Encryption in Fhenix is done using the global chain key. This key is loaded when you create a fhenix.js client automatically

When we perform encryption, we specify the type of euint (Encrypted Integer) we want to create. This should match the expected type in the Solidity contract we are working with.

First, initialize the library -

import { FhenixClient } from 'fhenixjs';
import { BrowserProvider } from "ethers";

const provider = new BrowserProvider(window.ethereum);

const client = new FhenixClient({provider});

Then, you can use the created client to encrypt

import { FhenixClient, EncryptedType, EncryptedUint8 } from 'fhenixjs';

const result: EncryptedUint8 = await client.encrypt(number, EncryptionTypes.uint8);
const result: EncryptedUint16 = await client.encrypt(number, EncryptionTypes.uint16);
const result: EncryptedUint32 = await client.encrypt(number, EncryptionTypes.uint32);

Or, we can use the lower-level type specific functions

const resultUint8 = await client.encrypt_uint8(number);
const resultUint16 = await client.encrypt_uint16(number);
const resultUint32 = await client.encrypt_uint32(number);

The returned types from the encrypt function will be of the type EncryptedUint8, EncryptedUint16 or EncryptedUint32 depending on the type you specified.

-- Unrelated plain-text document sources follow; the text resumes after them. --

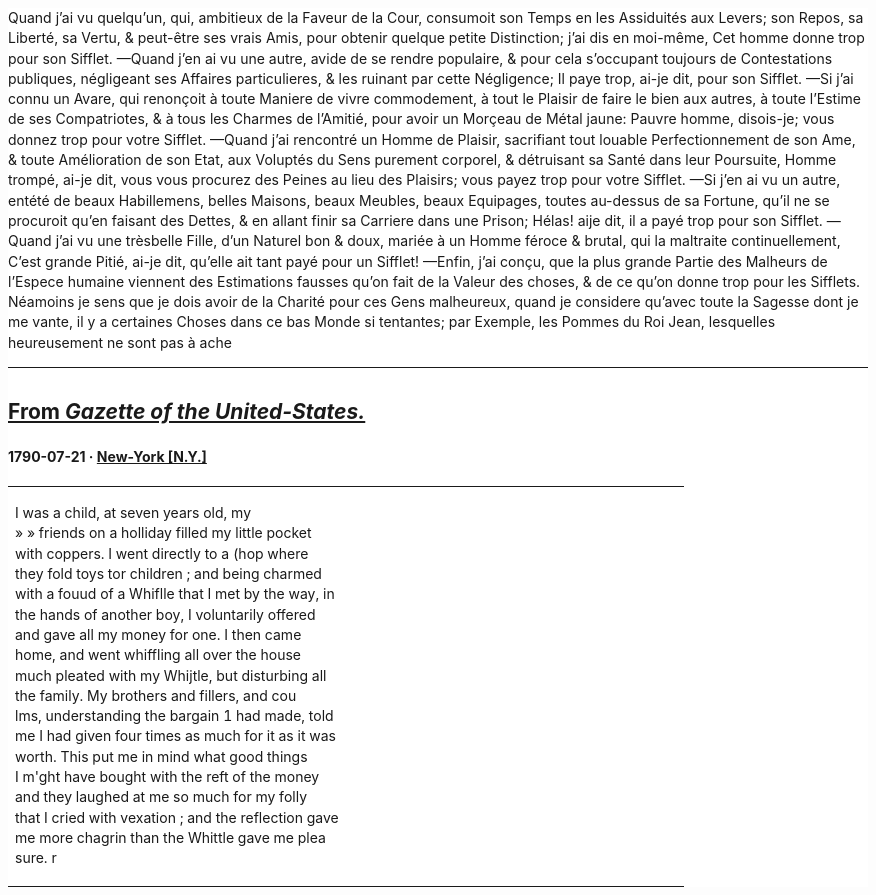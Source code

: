 Quand j’ai vu quelqu’un, qui, ambitieux de la Faveur de la Cour, consumoit son Temps en les Assiduités aux Levers; son Repos, sa Liberté, sa Vertu, &amp; peut-être ses vrais Amis, pour obtenir quelque petite Distinction; j’ai dis en moi-même, Cet homme donne trop pour son Sifflet. —Quand j’en ai vu une autre, avide de se rendre populaire, &amp; pour cela s’occupant toujours de Contestations publiques, négligeant ses Affaires particulieres, &amp; les ruinant par cette Négligence; Il paye trop, ai-je dit, pour son Sifflet. —Si j’ai connu un Avare, qui renonçoit à toute Maniere de vivre commodement, à tout le Plaisir de faire le bien aux autres, à toute l’Estime de ses Compatriotes, &amp; à tous les Charmes de l’Amitié, pour avoir un Morçeau de Métal jaune: Pauvre homme, disois-je; vous donnez trop pour votre Sifflet. —Quand j’ai rencontré un Homme de Plaisir, sacrifiant tout louable Perfectionnement de son Ame, &amp; toute Amélioration de son Etat, aux Voluptés du Sens purement corporel, &amp; détruisant sa Santé dans leur Poursuite, Homme trompé, ai-je dit, vous vous procurez des Peines au lieu des Plaisirs; vous payez trop pour votre Sifflet. —Si j’en ai vu un autre, entété de beaux Habillemens, belles Maisons, beaux Meubles, beaux Equipages, toutes au-dessus de sa Fortune, qu’il ne se procuroit qu’en faisant des Dettes, &amp; en allant finir sa Carriere dans une Prison; Hélas! aije dit, il a payé trop pour son Sifflet. —Quand j’ai vu une trèsbelle Fille, d’un Naturel bon &amp; doux, mariée à un Homme féroce &amp; brutal, qui la maltraite continuellement, C’est grande Pitié, ai-je dit, qu’elle ait tant payé pour un Sifflet! —Enfin, j’ai conçu, que la plus grande Partie des Malheurs de l’Espece humaine viennent des Estimations fausses qu’on fait de la Valeur des choses, &amp; de ce qu’on donne trop pour les Sifflets.  
Néamoins je sens que je dois avoir de la Charité pour ces Gens malheureux, quand je considere qu’avec toute la Sagesse dont je me vante, il y a certaines Choses dans ce bas Monde si tentantes; par Exemple, les Pommes du Roi Jean, lesquelles heureusement ne sont pas à ache
</td></tr></table>

---

## [From _Gazette of the United-States._](https://www.loc.gov/resource/sn83030483/1790-07-21/ed-1/?sp=4)

#### 1790-07-21 &middot; [New-York [N.Y.]](http://dbpedia.org/resource/New_York_City)

<table style="width: 100%;"><tr><td style="width: 50%">

  
  
I was a child, at seven years old, my  
» » friends on a holliday filled my little pocket  
with coppers. I went directly to a (hop where  
they fold toys tor children ; and being charmed  
with a fouud of a Whiflle that I met by the way, in  
the hands of another boy, I voluntarily offered  
and gave all my money for one. I then came  
home, and went whiffling all over the house  
much pleated with my Whijtle, but disturbing all  
the family. My brothers and fillers, and cou­  
lms, understanding the bargain 1 had made, told  
me I had given four times as much for it as it was  
worth. This put me in mind what good things  
I m&#x27;ght have bought with the reft of the money  
and they laughed at me so much for my folly  
that I cried with vexation ; and the reflection gave  
me more chagrin than the Whittle gave me plea­  
sure. r  
  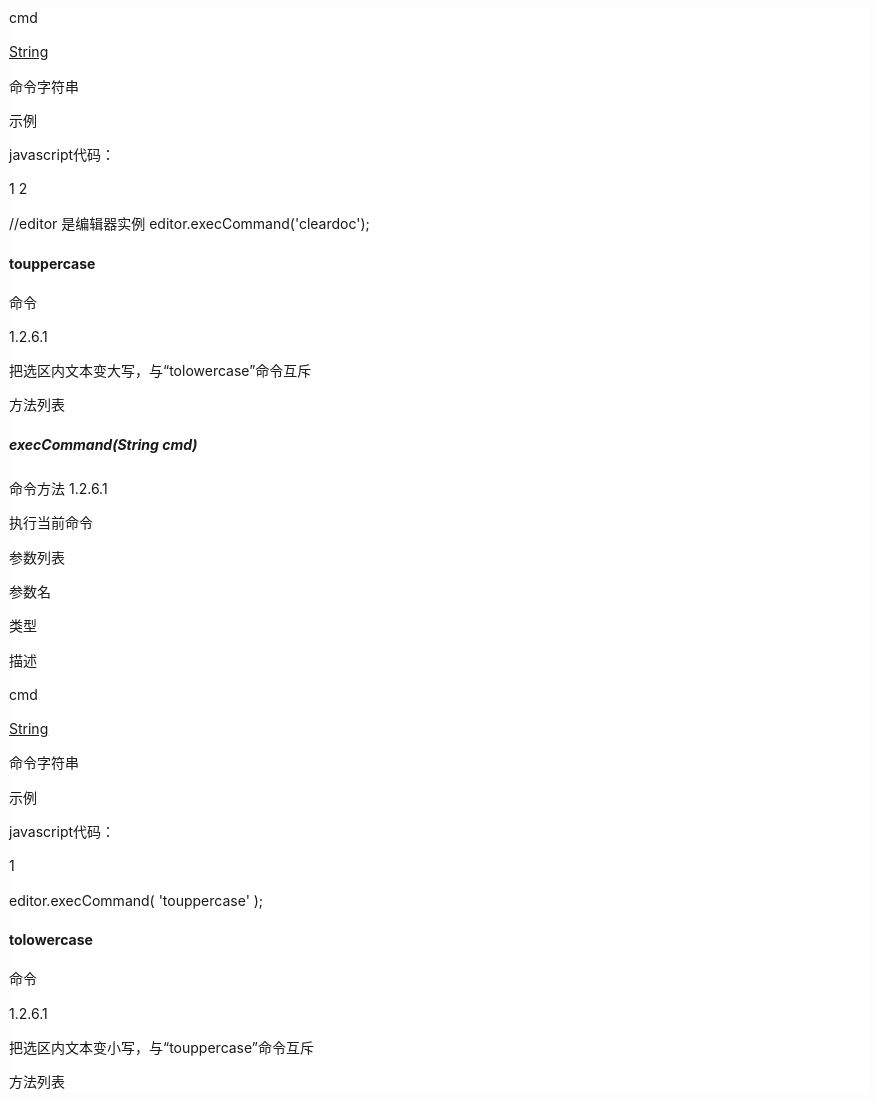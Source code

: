 cmd

[String](#String)

命令字符串

示例

javascript代码：

1
2

 //editor 是编辑器实例
 editor.execCommand('cleardoc');

#### touppercase

命令

1.2.6.1

把选区内文本变大写，与“tolowercase”命令互斥

方法列表

##### execCommand(String cmd)

命令方法 1.2.6.1

执行当前命令

参数列表

参数名

类型

描述

cmd

[String](#String)

命令字符串

示例

javascript代码：

1

 editor.execCommand( 'touppercase' );

#### tolowercase

命令

1.2.6.1

把选区内文本变小写，与“touppercase”命令互斥

方法列表
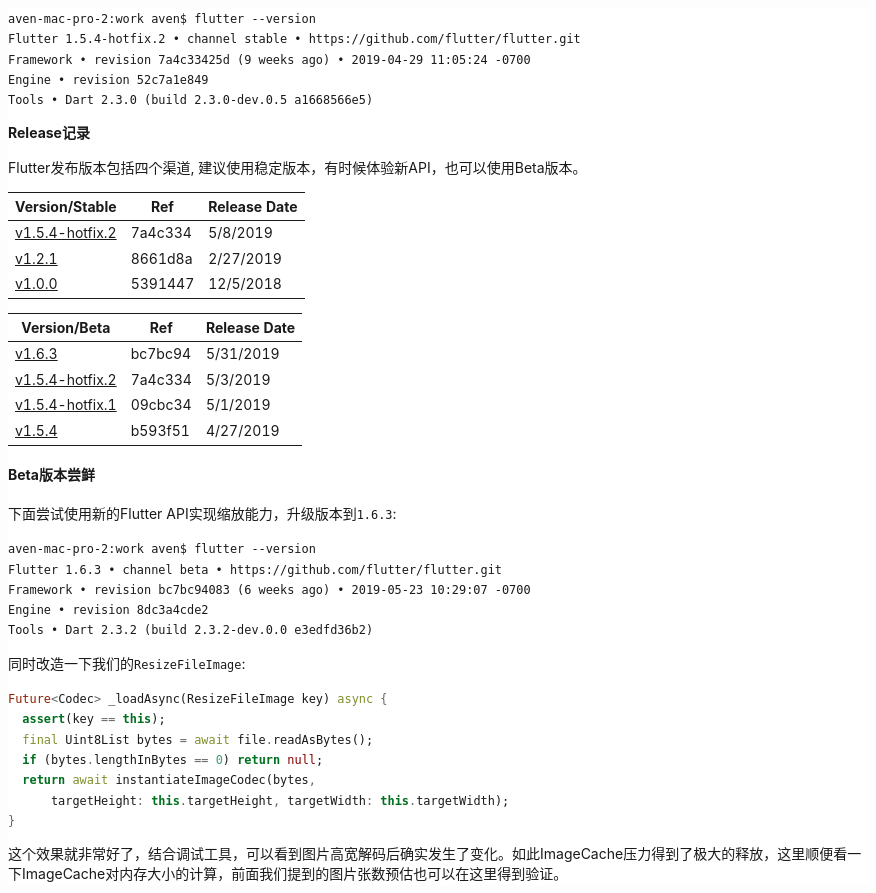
 ```shell
aven-mac-pro-2:work aven$ flutter --version
Flutter 1.5.4-hotfix.2 • channel stable • https://github.com/flutter/flutter.git
Framework • revision 7a4c33425d (9 weeks ago) • 2019-04-29 11:05:24 -0700
Engine • revision 52c7a1e849
Tools • Dart 2.3.0 (build 2.3.0-dev.0.5 a1668566e5)
```

**Release记录**

Flutter发布版本包括四个渠道, 建议使用稳定版本，有时候体验新API，也可以使用Beta版本。

| Version/Stable                           | Ref     | Release Date |
| ---------------------------------------- | ------- | ------------ |
| [v1.5.4-hotfix.2](https://storage.googleapis.com/flutter_infra/releases/stable/macos/flutter_macos_v1.5.4-hotfix.2-stable.zip) | 7a4c334 | 5/8/2019     |
| [v1.2.1](https://storage.googleapis.com/flutter_infra/releases/stable/macos/flutter_macos_v1.2.1-stable.zip) | 8661d8a | 2/27/2019    |
| [v1.0.0](https://storage.googleapis.com/flutter_infra/releases/stable/macos/flutter_macos_v1.0.0-stable.zip) | 5391447 | 12/5/2018    |

| Version/Beta                             | Ref     | Release Date |
| ---------------------------------------- | ------- | ------------ |
| [v1.6.3](https://storage.googleapis.com/flutter_infra/releases/beta/macos/flutter_macos_v1.6.3-beta.zip) | bc7bc94 | 5/31/2019    |
| [v1.5.4-hotfix.2](https://storage.googleapis.com/flutter_infra/releases/beta/macos/flutter_macos_v1.5.4-hotfix.2-beta.zip) | 7a4c334 | 5/3/2019     |
| [v1.5.4-hotfix.1](https://storage.googleapis.com/flutter_infra/releases/beta/macos/flutter_macos_v1.5.4-hotfix.1-beta.zip) | 09cbc34 | 5/1/2019     |
| [v1.5.4](https://storage.googleapis.com/flutter_infra/releases/beta/macos/flutter_macos_v1.5.4-beta.zip) | b593f51 | 4/27/2019    |


#### Beta版本尝鲜

下面尝试使用新的Flutter API实现缩放能力，升级版本到`1.6.3`:


```shell
aven-mac-pro-2:work aven$ flutter --version
Flutter 1.6.3 • channel beta • https://github.com/flutter/flutter.git
Framework • revision bc7bc94083 (6 weeks ago) • 2019-05-23 10:29:07 -0700
Engine • revision 8dc3a4cde2
Tools • Dart 2.3.2 (build 2.3.2-dev.0.0 e3edfd36b2)
```

同时改造一下我们的`ResizeFileImage`:

```dart
Future<Codec> _loadAsync(ResizeFileImage key) async {
  assert(key == this);
  final Uint8List bytes = await file.readAsBytes();
  if (bytes.lengthInBytes == 0) return null;
  return await instantiateImageCodec(bytes,
      targetHeight: this.targetHeight, targetWidth: this.targetWidth);
}
```
这个效果就非常好了，结合调试工具，可以看到图片高宽解码后确实发生了变化。如此ImageCache压力得到了极大的释放，这里顺便看一下ImageCache对内存大小的计算，前面我们提到的图片张数预估也可以在这里得到验证。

The EncryptedUint type sound scary, but are actually pretty simple. It's just a

export interface EncryptedNumber {
data: Uint8Array;

export interface EncryptedUint8 extends EncryptedNumber {}

These types exist in order to enable type checking when interacting with Solidity contracts, and to make it easier to work with encrypted data. However, feel free to use the data field directly if you prefer.